(Saved data entries)

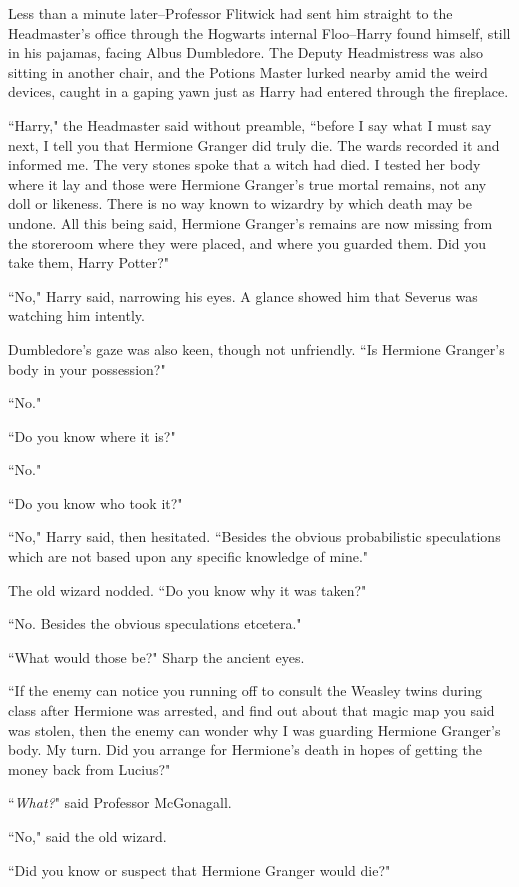 Less than a minute later\---Professor Flitwick had sent him straight to the Headmaster's office through the Hogwarts internal Floo\---Harry found himself, still in his pajamas, facing Albus Dumbledore. The Deputy Headmistress was also sitting in another chair, and the Potions Master lurked nearby amid the weird devices, caught in a gaping yawn just as Harry had entered through the fireplace.

``Harry," the Headmaster said without preamble, ``before I say what I must say next, I tell you that Hermione Granger did truly die. The wards recorded it and informed me. The very stones spoke that a witch had died. I tested her body where it lay and those were Hermione Granger's true mortal remains, not any doll or likeness. There is no way known to wizardry by which death may be undone. All this being said, Hermione Granger's remains are now missing from the storeroom where they were placed, and where you guarded them. Did you take them, Harry Potter?"

``No," Harry said, narrowing his eyes. A glance showed him that Severus was watching him intently.

Dumbledore's gaze was also keen, though not unfriendly. ``Is Hermione Granger's body in your possession?"

``No."

``Do you know where it is?"

``No."

``Do you know who took it?"

``No," Harry said, then hesitated. ``Besides the obvious probabilistic speculations which are not based upon any specific knowledge of mine."

The old wizard nodded. ``Do you know why it was taken?"

``No. Besides the obvious speculations etcetera."

``What would those be?" Sharp the ancient eyes.

``If the enemy can notice you running off to consult the Weasley twins during class after Hermione was arrested, and find out about that magic map you said was stolen, then the enemy can wonder why I was guarding Hermione Granger's body. My turn. Did you arrange for Hermione's death in hopes of getting the money back from Lucius?"

``\emph{What?}" said Professor McGonagall.

``No," said the old wizard.

``Did you know or suspect that Hermione Granger would die?"


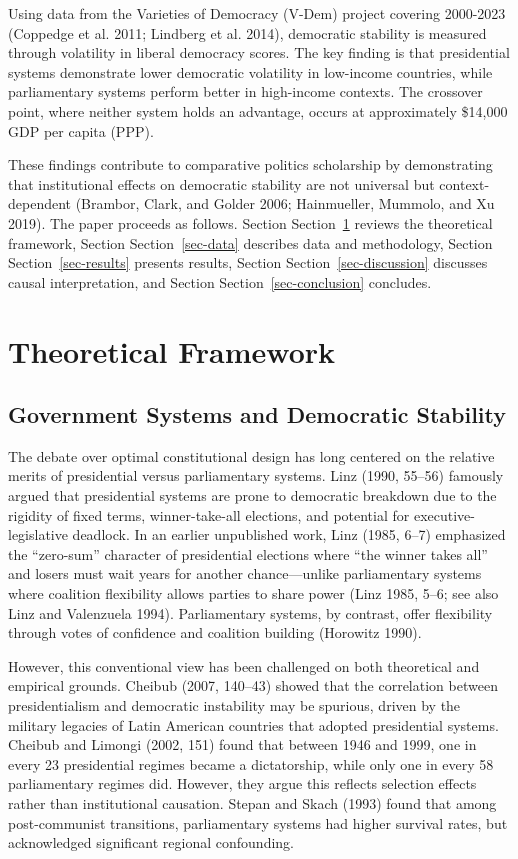 \documentclass[
  letterpaper,
  DIV=11,
  numbers=noendperiod]{scrartcl}
\begin{document}
Using data from the Varieties of Democracy (V-Dem) project covering
2000-2023 (Coppedge et al. 2011; Lindberg et al. 2014), democratic
stability is measured through volatility in liberal democracy scores.
The key finding is that presidential systems demonstrate lower
democratic volatility in low-income countries, while parliamentary
systems perform better in high-income contexts. The crossover point,
where neither system holds an advantage, occurs at approximately
\$14,000 GDP per capita (PPP).

These findings contribute to comparative politics scholarship by
demonstrating that institutional effects on democratic stability are not
universal but context-dependent (Brambor, Clark, and Golder 2006;
Hainmueller, Mummolo, and Xu 2019). The paper proceeds as follows.
Section Section~\ref{sec-theoretical-framework} reviews the theoretical
framework, Section Section~\ref{sec-data} describes data and
methodology, Section Section~\ref{sec-results} presents results, Section
Section~\ref{sec-discussion} discusses causal interpretation, and
Section Section~\ref{sec-conclusion} concludes.

\section{Theoretical Framework}\label{sec-theoretical-framework}

\subsection{Government Systems and Democratic
Stability}\label{government-systems-and-democratic-stability}

The debate over optimal constitutional design has long centered on the
relative merits of presidential versus parliamentary systems. Linz
(1990, 55--56) famously argued that presidential systems are prone to
democratic breakdown due to the rigidity of fixed terms, winner-take-all
elections, and potential for executive-legislative deadlock. In an
earlier unpublished work, Linz (1985, 6--7) emphasized the ``zero-sum''
character of presidential elections where ``the winner takes all'' and
losers must wait years for another chance---unlike parliamentary systems
where coalition flexibility allows parties to share power (Linz 1985,
5--6; see also Linz and Valenzuela 1994). Parliamentary systems, by
contrast, offer flexibility through votes of confidence and coalition
building (Horowitz 1990).

However, this conventional view has been challenged on both theoretical
and empirical grounds. Cheibub (2007, 140--43) showed that the
correlation between presidentialism and democratic instability may be
spurious, driven by the military legacies of Latin American countries
that adopted presidential systems. Cheibub and Limongi (2002, 151) found
that between 1946 and 1999, one in every 23 presidential regimes became
a dictatorship, while only one in every 58 parliamentary regimes did.
However, they argue this reflects selection effects rather than
institutional causation. Stepan and Skach (1993) found that among
post-communist transitions, parliamentary systems had higher survival
rates, but acknowledged significant regional confounding.
\end{document}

_BRIEF:_ Set the records down again exactly, with no pictures.

_RESPONSE:_
 Less than a minute later\---Professor Flitwick had sent him straight to the Headmaster's office through the Hogwarts internal Floo\---Harry found himself, still in his pajamas, facing Albus Dumbledore. The Deputy Headmistress was also sitting in another chair, and the Potions Master lurked nearby amid the weird devices, caught in a gaping yawn just as Harry had entered through the fireplace.

``Harry," the Headmaster said without preamble, ``before I say what I must say next, I tell you that Hermione Granger did truly die. The wards recorded it and informed me. The very stones spoke that a witch had died. I tested her body where it lay and those were Hermione Granger's true mortal remains, not any doll or likeness. There is no way known to wizardry by which death may be undone. All this being said, Hermione Granger's remains are now missing from the storeroom where they were placed, and where you guarded them. Did you take them, Harry Potter?"

``No," Harry said, narrowing his eyes. A glance showed him that Severus was watching him intently.

Dumbledore's gaze was also keen, though not unfriendly. ``Is Hermione Granger's body in your possession?"

``No."

``Do you know where it is?"

``No."

``Do you know who took it?"

``No," Harry said, then hesitated. ``Besides the obvious probabilistic speculations which are not based upon any specific knowledge of mine."

The old wizard nodded. ``Do you know why it was taken?"

``No. Besides the obvious speculations etcetera."

``What would those be?" Sharp the ancient eyes.

``If the enemy can notice you running off to consult the Weasley twins during class after Hermione was arrested, and find out about that magic map you said was stolen, then the enemy can wonder why I was guarding Hermione Granger's body. My turn. Did you arrange for Hermione's death in hopes of getting the money back from Lucius?"

``\emph{What?}" said Professor McGonagall.

``No," said the old wizard.

``Did you know or suspect that Hermione Granger would die?"


 \documentclass[
  letterpaper,
  DIV=11,
  numbers=noendperiod]{scrartcl}
\begin{document}
Using data from the Varieties of Democracy (V-Dem) project covering
2000-2023 (Coppedge et al. 2011; Lindberg et al. 2014), democratic
stability is measured through volatility in liberal democracy scores.
The key finding is that presidential systems demonstrate lower
democratic volatility in low-income countries, while parliamentary
systems perform better in high-income contexts. The crossover point,
where neither system holds an advantage, occurs at approximately
\$14,000 GDP per capita (PPP).

These findings contribute to comparative politics scholarship by
demonstrating that institutional effects on democratic stability are not
universal but context-dependent (Brambor, Clark, and Golder 2006;
Hainmueller, Mummolo, and Xu 2019). The paper proceeds as follows.
Section Section~\ref{sec-theoretical-framework} reviews the theoretical
framework, Section Section~\ref{sec-data} describes data and
methodology, Section Section~\ref{sec-results} presents results, Section
Section~\ref{sec-discussion} discusses causal interpretation, and
Section Section~\ref{sec-conclusion} concludes.

\section{Theoretical Framework}\label{sec-theoretical-framework}

\subsection{Government Systems and Democratic
Stability}\label{government-systems-and-democratic-stability}

The debate over optimal constitutional design has long centered on the
relative merits of presidential versus parliamentary systems. Linz
(1990, 55--56) famously argued that presidential systems are prone to
democratic breakdown due to the rigidity of fixed terms, winner-take-all
elections, and potential for executive-legislative deadlock. In an
earlier unpublished work, Linz (1985, 6--7) emphasized the ``zero-sum''
character of presidential elections where ``the winner takes all'' and
losers must wait years for another chance---unlike parliamentary systems
where coalition flexibility allows parties to share power (Linz 1985,
5--6; see also Linz and Valenzuela 1994). Parliamentary systems, by
contrast, offer flexibility through votes of confidence and coalition
building (Horowitz 1990).

However, this conventional view has been challenged on both theoretical
and empirical grounds. Cheibub (2007, 140--43) showed that the
correlation between presidentialism and democratic instability may be
spurious, driven by the military legacies of Latin American countries
that adopted presidential systems. Cheibub and Limongi (2002, 151) found
that between 1946 and 1999, one in every 23 presidential regimes became
a dictatorship, while only one in every 58 parliamentary regimes did.
However, they argue this reflects selection effects rather than
institutional causation. Stepan and Skach (1993) found that among
post-communist transitions, parliamentary systems had higher survival
rates, but acknowledged significant regional confounding.
\end{document}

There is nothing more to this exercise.